Alertando sobre lo “malcriados” que están, el Instituto Nacional de Consumo ha informado esta mañana de que diversos estudios señalan que los pollos criados en libertad son excesivamente “caprichosos, egoístas y maleducados en general”.

“Una cosa es criar a los pollos en libertad y otra es el libertinaje; hemos estado en granjas donde los pollos crecen al aire libre y sin ningún control, absolutamente asalvajados y sin modales de ningún tipo”, explicaba esta mañana un portavoz de la entidad.

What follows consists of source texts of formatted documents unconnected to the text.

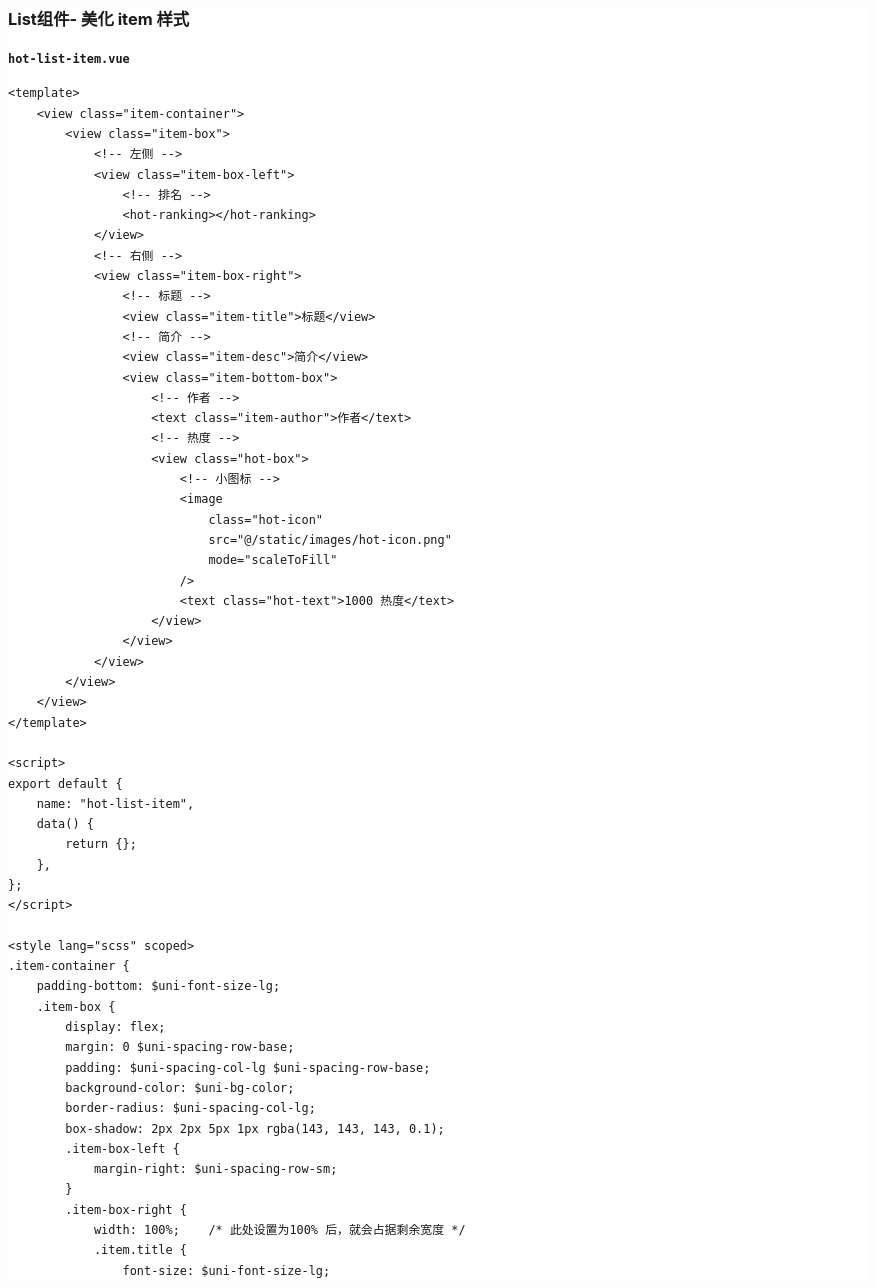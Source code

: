 ### List组件- 美化 item 样式

**`hot-list-item.vue`**

```vue
<template>
	<view class="item-container">
		<view class="item-box">
			<!-- 左侧 -->
			<view class="item-box-left">
				<!-- 排名 -->
				<hot-ranking></hot-ranking>
			</view>
			<!-- 右侧 -->
			<view class="item-box-right">
				<!-- 标题 -->
				<view class="item-title">标题</view>
				<!-- 简介 -->
				<view class="item-desc">简介</view>
				<view class="item-bottom-box">
					<!-- 作者 -->
					<text class="item-author">作者</text>
					<!-- 热度 -->
					<view class="hot-box">
						<!-- 小图标 -->
						<image
							class="hot-icon"
							src="@/static/images/hot-icon.png"
							mode="scaleToFill"
						/>
						<text class="hot-text">1000 热度</text>
					</view>
				</view>
			</view>
		</view>
	</view>
</template>

<script>
export default {
	name: "hot-list-item",
	data() {
		return {};
	},
};
</script>

<style lang="scss" scoped>
.item-container {
	padding-bottom: $uni-font-size-lg;
	.item-box {
		display: flex;
		margin: 0 $uni-spacing-row-base;
		padding: $uni-spacing-col-lg $uni-spacing-row-base;
		background-color: $uni-bg-color;
		border-radius: $uni-spacing-col-lg;
		box-shadow: 2px 2px 5px 1px rgba(143, 143, 143, 0.1);
		.item-box-left {
			margin-right: $uni-spacing-row-sm;
		}
		.item-box-right {
			width: 100%;	/* 此处设置为100% 后，就会占据剩余宽度 */
			.item.title {
				font-size: $uni-font-size-lg;
```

Por ahora, los análisis no son concluyentes ni hay indicios de que la carne de estos pollos pueda resultar perjudicial para la salud, pero a pesar de todo Consumo ha decidido alertar a la población sobre el estado “asilvestrado” de estos pollos: “Ingerir su carne podría alterar nuestra concepción del libre albedrío, potenciando nuestro individualismo y haciéndonos creer responsables de nuestras propias acciones, como si no existiera ninguna autoridad superior que pudiera juzgar nuestra conducta”.

Según algunos testigos que han conocido a los pollos, los animales miran a las personas como diciendo “que te pires”.

Por ahora, se ha hecho ingresar a más de 6000 pollos en granjas escuela donde se les intentará inculcar disciplina y respeto. “Creemos que los pollos necesitan horarios y mano dura: hacerles creer que siempre es de día mediante luz artificial para que engorden rápido es, al fin y al cabo, un horario”, argumenta la institución.